▶ Problem requirements
Copy each line of the entries below that contains the string "documentclass".

▶ Source material
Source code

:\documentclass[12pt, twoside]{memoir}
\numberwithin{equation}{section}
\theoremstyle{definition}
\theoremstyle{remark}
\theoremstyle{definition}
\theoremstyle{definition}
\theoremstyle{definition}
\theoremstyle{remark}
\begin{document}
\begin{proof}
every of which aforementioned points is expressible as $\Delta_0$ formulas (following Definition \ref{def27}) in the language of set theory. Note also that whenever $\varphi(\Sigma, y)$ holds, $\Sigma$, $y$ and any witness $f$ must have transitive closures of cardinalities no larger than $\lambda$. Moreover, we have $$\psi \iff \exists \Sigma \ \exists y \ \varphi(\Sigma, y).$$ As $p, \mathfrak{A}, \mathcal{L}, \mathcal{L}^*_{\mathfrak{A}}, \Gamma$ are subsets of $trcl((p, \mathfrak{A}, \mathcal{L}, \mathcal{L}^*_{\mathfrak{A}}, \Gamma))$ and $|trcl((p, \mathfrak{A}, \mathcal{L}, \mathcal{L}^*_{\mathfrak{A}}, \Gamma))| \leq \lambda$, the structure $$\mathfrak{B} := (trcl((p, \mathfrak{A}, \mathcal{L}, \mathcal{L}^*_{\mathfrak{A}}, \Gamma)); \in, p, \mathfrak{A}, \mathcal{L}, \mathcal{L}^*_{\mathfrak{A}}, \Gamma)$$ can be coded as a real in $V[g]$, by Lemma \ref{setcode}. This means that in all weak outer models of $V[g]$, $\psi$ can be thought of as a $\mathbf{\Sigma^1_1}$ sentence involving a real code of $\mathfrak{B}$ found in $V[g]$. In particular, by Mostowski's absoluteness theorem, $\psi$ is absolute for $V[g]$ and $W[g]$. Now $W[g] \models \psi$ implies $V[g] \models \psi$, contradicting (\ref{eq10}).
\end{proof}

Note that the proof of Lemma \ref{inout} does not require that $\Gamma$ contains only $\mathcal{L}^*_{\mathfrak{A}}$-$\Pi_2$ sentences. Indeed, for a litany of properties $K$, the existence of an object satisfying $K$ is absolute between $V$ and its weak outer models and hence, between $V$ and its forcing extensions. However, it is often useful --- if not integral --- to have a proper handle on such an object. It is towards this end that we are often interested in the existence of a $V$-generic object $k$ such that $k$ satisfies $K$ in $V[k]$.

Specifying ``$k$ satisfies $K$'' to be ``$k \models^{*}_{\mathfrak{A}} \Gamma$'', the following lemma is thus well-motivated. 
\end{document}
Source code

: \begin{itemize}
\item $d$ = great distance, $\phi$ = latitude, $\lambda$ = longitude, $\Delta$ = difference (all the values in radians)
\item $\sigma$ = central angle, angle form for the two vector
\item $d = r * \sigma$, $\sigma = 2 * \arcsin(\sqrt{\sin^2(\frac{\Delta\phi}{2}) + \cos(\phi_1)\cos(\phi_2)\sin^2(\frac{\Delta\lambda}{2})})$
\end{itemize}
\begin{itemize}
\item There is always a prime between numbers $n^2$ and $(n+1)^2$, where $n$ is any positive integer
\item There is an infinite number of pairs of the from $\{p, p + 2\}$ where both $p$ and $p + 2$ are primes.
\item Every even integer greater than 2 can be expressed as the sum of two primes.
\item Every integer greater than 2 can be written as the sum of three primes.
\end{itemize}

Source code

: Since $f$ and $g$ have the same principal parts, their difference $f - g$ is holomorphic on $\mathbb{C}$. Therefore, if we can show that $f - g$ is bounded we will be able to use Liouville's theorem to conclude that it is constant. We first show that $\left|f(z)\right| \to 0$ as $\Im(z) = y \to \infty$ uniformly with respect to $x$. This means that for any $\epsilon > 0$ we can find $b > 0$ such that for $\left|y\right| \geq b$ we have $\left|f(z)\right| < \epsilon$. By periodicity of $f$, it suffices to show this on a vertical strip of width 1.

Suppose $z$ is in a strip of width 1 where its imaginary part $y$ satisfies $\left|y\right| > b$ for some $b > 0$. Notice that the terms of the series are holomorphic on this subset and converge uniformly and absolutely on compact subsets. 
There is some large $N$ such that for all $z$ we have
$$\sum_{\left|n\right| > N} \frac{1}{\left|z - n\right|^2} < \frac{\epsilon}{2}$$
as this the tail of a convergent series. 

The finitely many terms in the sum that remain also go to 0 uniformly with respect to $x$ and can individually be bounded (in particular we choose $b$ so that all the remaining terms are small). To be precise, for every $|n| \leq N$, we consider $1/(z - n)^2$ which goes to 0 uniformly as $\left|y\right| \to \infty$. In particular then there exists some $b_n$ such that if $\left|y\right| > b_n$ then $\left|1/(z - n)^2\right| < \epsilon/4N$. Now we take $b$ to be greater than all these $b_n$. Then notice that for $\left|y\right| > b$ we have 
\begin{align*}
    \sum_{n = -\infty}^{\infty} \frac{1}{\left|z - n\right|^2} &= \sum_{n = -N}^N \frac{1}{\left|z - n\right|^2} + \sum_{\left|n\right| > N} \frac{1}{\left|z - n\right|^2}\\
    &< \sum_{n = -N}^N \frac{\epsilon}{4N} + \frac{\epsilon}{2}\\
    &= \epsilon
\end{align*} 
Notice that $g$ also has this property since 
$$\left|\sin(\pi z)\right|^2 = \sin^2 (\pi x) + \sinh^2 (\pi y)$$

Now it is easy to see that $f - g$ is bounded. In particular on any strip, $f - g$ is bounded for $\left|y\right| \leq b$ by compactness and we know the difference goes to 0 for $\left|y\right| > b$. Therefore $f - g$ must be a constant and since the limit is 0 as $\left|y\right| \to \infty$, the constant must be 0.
--
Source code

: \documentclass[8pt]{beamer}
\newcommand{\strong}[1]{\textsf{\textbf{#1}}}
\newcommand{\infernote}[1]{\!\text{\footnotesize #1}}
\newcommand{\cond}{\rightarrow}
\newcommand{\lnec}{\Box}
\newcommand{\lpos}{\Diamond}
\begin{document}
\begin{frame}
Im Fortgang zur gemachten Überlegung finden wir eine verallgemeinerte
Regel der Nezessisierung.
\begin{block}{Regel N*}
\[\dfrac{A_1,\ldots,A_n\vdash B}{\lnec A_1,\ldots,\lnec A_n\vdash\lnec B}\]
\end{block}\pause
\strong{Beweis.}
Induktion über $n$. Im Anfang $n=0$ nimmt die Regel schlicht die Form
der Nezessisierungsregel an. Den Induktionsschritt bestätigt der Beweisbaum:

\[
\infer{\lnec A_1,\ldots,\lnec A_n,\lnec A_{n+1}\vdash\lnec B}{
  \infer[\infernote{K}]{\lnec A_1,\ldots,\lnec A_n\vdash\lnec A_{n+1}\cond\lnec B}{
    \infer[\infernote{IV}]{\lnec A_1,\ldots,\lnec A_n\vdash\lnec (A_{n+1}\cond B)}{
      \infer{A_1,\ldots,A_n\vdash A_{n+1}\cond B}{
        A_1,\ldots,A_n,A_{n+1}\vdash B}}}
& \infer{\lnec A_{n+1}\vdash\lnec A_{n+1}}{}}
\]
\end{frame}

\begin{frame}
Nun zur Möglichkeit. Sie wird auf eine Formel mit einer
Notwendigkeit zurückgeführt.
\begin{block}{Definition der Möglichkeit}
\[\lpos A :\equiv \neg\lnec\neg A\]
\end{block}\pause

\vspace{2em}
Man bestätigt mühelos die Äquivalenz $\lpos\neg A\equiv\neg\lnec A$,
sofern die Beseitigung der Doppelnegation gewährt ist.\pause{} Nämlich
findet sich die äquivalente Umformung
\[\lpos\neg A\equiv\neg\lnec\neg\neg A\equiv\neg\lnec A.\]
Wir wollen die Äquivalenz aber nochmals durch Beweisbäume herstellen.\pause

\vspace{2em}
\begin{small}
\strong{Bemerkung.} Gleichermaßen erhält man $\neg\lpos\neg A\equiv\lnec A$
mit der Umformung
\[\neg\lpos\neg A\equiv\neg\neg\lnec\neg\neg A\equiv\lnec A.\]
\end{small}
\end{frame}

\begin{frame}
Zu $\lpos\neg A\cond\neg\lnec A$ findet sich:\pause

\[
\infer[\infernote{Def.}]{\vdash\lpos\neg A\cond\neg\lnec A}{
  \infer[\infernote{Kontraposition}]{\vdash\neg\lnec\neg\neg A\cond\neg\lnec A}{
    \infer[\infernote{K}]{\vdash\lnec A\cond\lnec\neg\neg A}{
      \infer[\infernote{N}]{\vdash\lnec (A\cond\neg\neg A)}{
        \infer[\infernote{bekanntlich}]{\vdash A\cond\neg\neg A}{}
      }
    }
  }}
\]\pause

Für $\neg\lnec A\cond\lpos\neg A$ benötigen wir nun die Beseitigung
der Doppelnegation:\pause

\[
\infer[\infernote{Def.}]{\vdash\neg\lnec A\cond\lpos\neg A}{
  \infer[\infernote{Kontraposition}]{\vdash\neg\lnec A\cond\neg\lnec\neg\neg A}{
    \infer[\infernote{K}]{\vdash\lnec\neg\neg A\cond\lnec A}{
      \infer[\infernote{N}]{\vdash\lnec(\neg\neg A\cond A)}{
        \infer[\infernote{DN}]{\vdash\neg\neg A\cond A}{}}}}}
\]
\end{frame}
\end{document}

▶ Solution to this task
:\documentclass[12pt, twoside]{memoir}
: \documentclass[8pt]{beamer}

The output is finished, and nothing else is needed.